Unlike the first Space Age, which was dominated by the two superpowers, this is a far more democratic Space Age, as more and more countries participate in aspects of spaceflight. Many of these are Asian nations.
This week has seen South Korea deploy its first military satellite, making the Republic of Korea the 10th country to deploy a dedicated military communications satellite.
In addition, both the United Arab Emirates and the People’s Republic of China are launching missions to Mars.
The United Arab Emirates’ al-Amal (“Hope”) probe was launched atop a Japanese H-2 rocket from Japan’s Tanegashima launch center. It will orbit Mars for two years while examining the red planet’s atmosphere.
China’s Tianwen-1 probe is set to launch on July 23. China’s first spacecraft to travel to another planet (having already visited the moon), it will include both a lander and a separate rover the size of a small golf cart.
China has also now completed its Beidou Navigation Satellite System. With the launch of the 30th satellite, Beidou now provides position, navigation, and timing signals globally. The Beidou network is the third position, navigation, and timing constellation, after America’s GPS and Russia’s Global Navigation Satellite System.
Not all space efforts have been successful.
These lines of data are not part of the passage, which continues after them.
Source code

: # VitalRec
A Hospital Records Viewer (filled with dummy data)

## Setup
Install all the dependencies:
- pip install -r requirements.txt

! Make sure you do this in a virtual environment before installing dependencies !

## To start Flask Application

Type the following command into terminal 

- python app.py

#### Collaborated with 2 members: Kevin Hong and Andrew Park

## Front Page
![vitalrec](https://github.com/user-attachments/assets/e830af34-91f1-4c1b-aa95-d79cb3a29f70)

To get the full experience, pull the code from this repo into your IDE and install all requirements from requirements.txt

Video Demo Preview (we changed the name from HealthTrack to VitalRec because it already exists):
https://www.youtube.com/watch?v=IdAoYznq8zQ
The Chinese Kuaizhou-11, a solid rocket booster managed by the commercial company ExPace, failed while trying to launch two Chinese-made commercial satellites.
The Kuaizhou, based on the system that also launches China’s anti-satellite weapons (tested in 2007), marks China’s efforts to expand its space industrial efforts beyond the two state-owned enterprises that have dominated for the past five decades.
The different groupings of satellites and space launches underscore the far more networked and interrelated reality of Space Age 2.0. South Korea’s ANASIS-II, for example, was built by Lockheed Martin, based on an Airbus satellite bus (or chassis), and launched by a SpaceX Falcon-9 booster.
No longer does a nation have to be able to build its own satellites and launch vehicles, and invest in launch and tracking facilities, in order to exploit space.
More and more nations can, and will, be able to purchase equipment and services from an array of vendors, focusing more on space applications (such as communications or earth observation), rather than space operations.
For the United States, the skies are likely to be more crowded, but also filled with more opportunity.